#### ASSIGNMENT:
Extract each line of the data below exactly as written.
==== EXERCISE INPUTS
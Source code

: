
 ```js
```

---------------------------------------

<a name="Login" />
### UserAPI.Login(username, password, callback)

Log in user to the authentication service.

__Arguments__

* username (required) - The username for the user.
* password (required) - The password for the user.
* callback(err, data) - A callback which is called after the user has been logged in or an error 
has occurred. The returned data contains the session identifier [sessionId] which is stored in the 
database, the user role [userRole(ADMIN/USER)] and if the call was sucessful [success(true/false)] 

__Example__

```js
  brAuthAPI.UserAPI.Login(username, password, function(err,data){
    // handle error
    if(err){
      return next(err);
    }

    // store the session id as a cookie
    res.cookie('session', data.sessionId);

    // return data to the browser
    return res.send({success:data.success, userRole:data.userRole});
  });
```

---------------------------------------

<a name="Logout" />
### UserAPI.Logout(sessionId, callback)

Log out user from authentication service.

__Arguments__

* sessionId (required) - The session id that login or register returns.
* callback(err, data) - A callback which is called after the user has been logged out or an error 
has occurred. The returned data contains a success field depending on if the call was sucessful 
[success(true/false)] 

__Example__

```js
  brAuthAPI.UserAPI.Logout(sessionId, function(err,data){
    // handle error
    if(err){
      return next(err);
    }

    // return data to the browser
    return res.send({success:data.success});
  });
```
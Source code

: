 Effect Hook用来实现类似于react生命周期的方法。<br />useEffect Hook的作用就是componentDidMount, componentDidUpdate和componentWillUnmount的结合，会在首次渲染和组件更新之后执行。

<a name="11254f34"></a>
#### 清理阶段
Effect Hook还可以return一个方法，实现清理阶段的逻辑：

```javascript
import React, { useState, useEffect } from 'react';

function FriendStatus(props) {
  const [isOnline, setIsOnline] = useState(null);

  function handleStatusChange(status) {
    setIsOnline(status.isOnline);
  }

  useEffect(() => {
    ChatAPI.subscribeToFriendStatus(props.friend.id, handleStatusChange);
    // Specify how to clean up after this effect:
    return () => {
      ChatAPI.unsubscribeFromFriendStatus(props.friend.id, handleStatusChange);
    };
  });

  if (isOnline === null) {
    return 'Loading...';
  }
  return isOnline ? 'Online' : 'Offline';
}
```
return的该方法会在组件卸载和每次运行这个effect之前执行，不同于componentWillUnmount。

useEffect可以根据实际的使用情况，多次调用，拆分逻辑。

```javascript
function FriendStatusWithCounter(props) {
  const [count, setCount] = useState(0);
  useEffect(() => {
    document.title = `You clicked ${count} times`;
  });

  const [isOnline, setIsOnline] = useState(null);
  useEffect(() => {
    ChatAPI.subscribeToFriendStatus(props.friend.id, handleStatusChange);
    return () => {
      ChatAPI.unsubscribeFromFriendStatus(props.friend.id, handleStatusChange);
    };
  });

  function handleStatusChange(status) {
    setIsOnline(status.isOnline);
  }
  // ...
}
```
========
#### EXERCISE OUTPUT:
Source code

:
 ```js
```

---------------------------------------

<a name="Login" />
### UserAPI.Login(username, password, callback)

Log in user to the authentication service.

__Arguments__

* username (required) - The username for the user.
* password (required) - The password for the user.
* callback(err, data) - A callback which is called after the user has been logged in or an error 
has occurred. The returned data contains the session identifier [sessionId] which is stored in the 
database, the user role [userRole(ADMIN/USER)] and if the call was sucessful [success(true/false)] 

__Example__

```js
  brAuthAPI.UserAPI.Login(username, password, function(err,data){
    // handle error
    if(err){
      return next(err);
    }

    // store the session id as a cookie
    res.cookie('session', data.sessionId);

    // return data to the browser
    return res.send({success:data.success, userRole:data.userRole});
  });
```

---------------------------------------

<a name="Logout" />
### UserAPI.Logout(sessionId, callback)

Log out user from authentication service.

__Arguments__

* sessionId (required) - The session id that login or register returns.
* callback(err, data) - A callback which is called after the user has been logged out or an error 
has occurred. The returned data contains a success field depending on if the call was sucessful 
[success(true/false)] 

__Example__

```js
  brAuthAPI.UserAPI.Logout(sessionId, function(err,data){
    // handle error
    if(err){
      return next(err);
    }

    // return data to the browser
    return res.send({success:data.success});
  });
```
Source code

: Effect Hook用来实现类似于react生命周期的方法。<br />useEffect Hook的作用就是componentDidMount, componentDidUpdate和componentWillUnmount的结合，会在首次渲染和组件更新之后执行。

<a name="11254f34"></a>
#### 清理阶段
Effect Hook还可以return一个方法，实现清理阶段的逻辑：

```javascript
import React, { useState, useEffect } from 'react';

function FriendStatus(props) {
  const [isOnline, setIsOnline] = useState(null);

  function handleStatusChange(status) {
    setIsOnline(status.isOnline);
  }

  useEffect(() => {
    ChatAPI.subscribeToFriendStatus(props.friend.id, handleStatusChange);
    // Specify how to clean up after this effect:
    return () => {
      ChatAPI.unsubscribeFromFriendStatus(props.friend.id, handleStatusChange);
    };
  });

  if (isOnline === null) {
    return 'Loading...';
  }
  return isOnline ? 'Online' : 'Offline';
}
```
return的该方法会在组件卸载和每次运行这个effect之前执行，不同于componentWillUnmount。

useEffect可以根据实际的使用情况，多次调用，拆分逻辑。

```javascript
function FriendStatusWithCounter(props) {
  const [count, setCount] = useState(0);
  useEffect(() => {
    document.title = `You clicked ${count} times`;
  });

  const [isOnline, setIsOnline] = useState(null);
  useEffect(() => {
    ChatAPI.subscribeToFriendStatus(props.friend.id, handleStatusChange);
    return () => {
      ChatAPI.unsubscribeFromFriendStatus(props.friend.id, handleStatusChange);
    };
  });

  function handleStatusChange(status) {
    setIsOnline(status.isOnline);
  }
  // ...
}
```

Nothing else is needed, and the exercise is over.